Она часто ходила покупать соль, потому что дядя

Валя любил, чтоб ему все солили: огурцы, помидоры, капусту, яблоки и даже морковь. Кроме того, он дополнительно посыпал солью все, что подавалось на стол: щи, картошку, кашу, яичницу из белка, мясо и даже хлеб – так густо, что тот казался заиндевелым.
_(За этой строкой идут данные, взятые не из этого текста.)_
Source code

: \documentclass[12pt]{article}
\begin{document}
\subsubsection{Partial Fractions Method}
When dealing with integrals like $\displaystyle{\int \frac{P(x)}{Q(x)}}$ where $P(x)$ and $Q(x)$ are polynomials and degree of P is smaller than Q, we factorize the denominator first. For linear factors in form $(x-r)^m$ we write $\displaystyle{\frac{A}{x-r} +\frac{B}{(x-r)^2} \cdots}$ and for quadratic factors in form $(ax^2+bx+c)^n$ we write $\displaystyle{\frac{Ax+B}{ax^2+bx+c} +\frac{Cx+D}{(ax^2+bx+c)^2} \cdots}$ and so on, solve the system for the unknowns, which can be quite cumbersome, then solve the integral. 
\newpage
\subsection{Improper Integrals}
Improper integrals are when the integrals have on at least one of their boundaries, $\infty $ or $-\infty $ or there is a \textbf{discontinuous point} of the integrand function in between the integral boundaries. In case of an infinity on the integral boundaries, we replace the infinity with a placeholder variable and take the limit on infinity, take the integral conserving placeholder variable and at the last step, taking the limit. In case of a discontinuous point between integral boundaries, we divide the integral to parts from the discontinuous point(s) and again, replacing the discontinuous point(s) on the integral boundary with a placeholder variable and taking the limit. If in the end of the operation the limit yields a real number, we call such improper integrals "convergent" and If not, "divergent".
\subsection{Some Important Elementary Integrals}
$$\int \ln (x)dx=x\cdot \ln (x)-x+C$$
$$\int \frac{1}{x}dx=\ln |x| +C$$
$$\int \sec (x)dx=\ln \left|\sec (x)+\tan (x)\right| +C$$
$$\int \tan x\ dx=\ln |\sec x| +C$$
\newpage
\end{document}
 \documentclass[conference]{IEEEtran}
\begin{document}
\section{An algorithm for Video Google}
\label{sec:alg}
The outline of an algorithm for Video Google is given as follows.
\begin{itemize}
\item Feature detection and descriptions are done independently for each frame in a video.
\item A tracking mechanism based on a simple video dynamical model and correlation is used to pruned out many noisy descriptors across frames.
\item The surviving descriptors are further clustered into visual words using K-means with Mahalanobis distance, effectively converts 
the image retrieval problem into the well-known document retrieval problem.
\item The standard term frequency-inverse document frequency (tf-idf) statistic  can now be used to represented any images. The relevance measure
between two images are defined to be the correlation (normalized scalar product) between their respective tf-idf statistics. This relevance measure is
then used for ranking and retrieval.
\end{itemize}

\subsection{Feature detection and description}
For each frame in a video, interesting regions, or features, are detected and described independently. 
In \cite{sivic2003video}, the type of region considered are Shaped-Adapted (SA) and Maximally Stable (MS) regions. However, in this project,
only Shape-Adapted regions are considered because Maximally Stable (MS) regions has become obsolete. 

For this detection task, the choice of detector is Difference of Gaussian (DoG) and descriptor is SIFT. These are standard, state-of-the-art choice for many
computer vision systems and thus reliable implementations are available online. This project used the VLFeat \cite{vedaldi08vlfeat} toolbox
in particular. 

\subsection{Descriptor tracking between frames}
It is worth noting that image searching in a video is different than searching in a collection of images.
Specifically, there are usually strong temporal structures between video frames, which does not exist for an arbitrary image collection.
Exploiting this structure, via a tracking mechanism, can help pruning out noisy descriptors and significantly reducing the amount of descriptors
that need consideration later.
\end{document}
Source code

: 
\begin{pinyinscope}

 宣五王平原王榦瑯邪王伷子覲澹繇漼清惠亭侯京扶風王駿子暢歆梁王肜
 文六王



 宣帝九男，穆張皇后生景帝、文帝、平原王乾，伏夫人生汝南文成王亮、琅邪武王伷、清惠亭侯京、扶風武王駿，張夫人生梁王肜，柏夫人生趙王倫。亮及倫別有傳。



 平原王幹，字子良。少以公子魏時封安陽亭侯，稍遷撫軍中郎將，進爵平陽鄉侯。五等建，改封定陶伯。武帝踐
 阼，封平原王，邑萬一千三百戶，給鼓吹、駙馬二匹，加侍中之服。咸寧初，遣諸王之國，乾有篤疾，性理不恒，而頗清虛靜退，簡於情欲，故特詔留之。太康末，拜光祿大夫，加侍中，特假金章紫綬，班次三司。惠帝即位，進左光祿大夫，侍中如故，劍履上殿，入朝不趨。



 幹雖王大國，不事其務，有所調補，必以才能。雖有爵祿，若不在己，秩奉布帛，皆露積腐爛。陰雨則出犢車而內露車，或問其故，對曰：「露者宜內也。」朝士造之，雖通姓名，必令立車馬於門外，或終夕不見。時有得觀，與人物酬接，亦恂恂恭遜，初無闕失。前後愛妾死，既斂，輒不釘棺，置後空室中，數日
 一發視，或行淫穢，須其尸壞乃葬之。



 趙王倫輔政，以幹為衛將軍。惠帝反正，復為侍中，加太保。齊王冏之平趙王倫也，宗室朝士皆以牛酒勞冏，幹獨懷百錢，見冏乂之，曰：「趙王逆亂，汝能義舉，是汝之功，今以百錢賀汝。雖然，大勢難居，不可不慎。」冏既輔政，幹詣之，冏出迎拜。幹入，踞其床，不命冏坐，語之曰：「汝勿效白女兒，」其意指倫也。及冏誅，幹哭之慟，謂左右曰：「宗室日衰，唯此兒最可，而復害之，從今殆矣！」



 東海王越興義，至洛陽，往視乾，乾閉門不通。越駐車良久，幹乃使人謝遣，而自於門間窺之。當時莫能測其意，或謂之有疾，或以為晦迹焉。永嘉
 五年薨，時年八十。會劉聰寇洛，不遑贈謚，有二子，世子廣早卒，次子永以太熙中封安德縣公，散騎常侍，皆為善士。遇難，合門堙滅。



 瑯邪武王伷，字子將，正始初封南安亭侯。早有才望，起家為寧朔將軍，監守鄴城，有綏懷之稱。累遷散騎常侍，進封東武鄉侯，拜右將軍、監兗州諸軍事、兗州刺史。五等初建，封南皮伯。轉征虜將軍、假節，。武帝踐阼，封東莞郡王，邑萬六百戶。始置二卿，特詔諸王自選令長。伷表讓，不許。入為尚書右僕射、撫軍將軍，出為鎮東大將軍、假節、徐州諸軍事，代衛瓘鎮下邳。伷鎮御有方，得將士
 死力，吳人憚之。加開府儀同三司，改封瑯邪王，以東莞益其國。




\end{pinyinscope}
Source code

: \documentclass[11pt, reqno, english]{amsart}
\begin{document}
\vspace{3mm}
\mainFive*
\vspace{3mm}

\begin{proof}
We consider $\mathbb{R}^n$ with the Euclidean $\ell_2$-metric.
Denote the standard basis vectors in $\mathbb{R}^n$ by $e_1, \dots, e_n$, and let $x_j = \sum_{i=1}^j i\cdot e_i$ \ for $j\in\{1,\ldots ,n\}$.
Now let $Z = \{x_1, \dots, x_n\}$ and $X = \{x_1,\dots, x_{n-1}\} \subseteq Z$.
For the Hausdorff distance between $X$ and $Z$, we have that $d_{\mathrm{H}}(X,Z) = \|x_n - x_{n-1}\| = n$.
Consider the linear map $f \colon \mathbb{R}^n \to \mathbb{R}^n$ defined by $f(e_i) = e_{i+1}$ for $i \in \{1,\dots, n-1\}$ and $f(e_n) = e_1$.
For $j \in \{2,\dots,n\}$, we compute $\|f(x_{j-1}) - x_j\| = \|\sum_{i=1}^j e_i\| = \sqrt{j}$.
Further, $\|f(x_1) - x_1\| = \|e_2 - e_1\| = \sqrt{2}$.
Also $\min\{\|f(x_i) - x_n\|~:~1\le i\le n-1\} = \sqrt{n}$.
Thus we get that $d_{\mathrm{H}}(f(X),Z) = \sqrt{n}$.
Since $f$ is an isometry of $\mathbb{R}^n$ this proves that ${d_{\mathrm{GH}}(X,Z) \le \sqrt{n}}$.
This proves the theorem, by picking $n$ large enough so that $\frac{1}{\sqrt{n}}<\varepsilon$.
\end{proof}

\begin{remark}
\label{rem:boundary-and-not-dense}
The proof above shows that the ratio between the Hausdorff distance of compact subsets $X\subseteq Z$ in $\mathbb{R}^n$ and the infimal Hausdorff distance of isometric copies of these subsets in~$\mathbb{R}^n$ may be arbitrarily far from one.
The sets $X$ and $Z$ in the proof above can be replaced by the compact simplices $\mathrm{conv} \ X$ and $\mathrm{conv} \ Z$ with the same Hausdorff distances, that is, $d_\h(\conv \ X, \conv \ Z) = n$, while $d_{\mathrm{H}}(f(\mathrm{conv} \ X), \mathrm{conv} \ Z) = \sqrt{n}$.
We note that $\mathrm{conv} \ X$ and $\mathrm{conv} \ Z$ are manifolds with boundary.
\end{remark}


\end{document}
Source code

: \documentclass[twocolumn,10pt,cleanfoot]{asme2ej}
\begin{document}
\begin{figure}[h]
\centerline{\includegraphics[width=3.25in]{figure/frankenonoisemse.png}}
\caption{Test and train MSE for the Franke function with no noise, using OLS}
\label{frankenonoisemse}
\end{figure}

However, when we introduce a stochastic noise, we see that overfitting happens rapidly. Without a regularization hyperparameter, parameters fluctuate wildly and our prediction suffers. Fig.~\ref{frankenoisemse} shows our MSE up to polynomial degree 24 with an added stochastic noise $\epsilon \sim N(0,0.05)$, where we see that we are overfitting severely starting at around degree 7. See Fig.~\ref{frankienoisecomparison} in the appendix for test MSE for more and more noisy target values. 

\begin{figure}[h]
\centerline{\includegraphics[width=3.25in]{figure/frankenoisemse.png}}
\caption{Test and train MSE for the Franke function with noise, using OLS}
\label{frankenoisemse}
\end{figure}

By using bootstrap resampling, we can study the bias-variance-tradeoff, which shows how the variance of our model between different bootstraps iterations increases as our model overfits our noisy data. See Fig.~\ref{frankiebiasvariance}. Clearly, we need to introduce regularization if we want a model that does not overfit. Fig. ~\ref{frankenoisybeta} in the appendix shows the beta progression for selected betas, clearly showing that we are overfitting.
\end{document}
Соль вредила его организму, особенно почкам, которые он испортил, выучивая в институте Тинину маму, однако дядя Валя пренебрегал этим фактом, так как в данном случае отделить удовольствие от вреда не представлялось возможным.

«Куплю соль и вернусь»,- сказала тетя Нюра и ушла.

Тинин взгляд подскользнулся на странице, тело напряглось и стало негибким, несколько секунд Тина сидела, выжидая, затем бросила книгу на подоконник, подбежала к комоду и выдвинула последний ящик.

Сверху лежали жесткие накрахмаленные простыни, ниже – красные рубашки дяди Вали, а еще ниже уже ничего не было, только газета «Труд», постеленная на дно.

Тина приподняла газету. Под нею лежала – изображением вверх – фотография несостоявшегося экономиста, ныне штатного исполнителя главных ролей в областном театре оперетты, Тининого двоюродного брата, которого она знала только по такой же фотографии, присланной когда-то дядей Валей ее маме и ей, Тине, на память.

Тина приподняла фотографию.

Письмо. Старый дряхлый конверт с пожелтевшими краями. Тина приподняла конверт…

Вот! Сердце ее заколотилось, хлопнула калитка, тетя Нюра вернулась с солью, вошла в комнату,- Тина по-прежнему сидит на стуле у окна, кулак ее не пуст, прикрыт книгой, она успела взять что надо и теперь снова читает о приключениях пожилого англичанина в стране негров, ничего, правда, не понимая, хотя дальше там происходят очень интересные события: одного из проводников хватает поперек туловища крокодил, но звучит меткий выстрел пожилого англичанина, и прожорливый хищник сражен наповал.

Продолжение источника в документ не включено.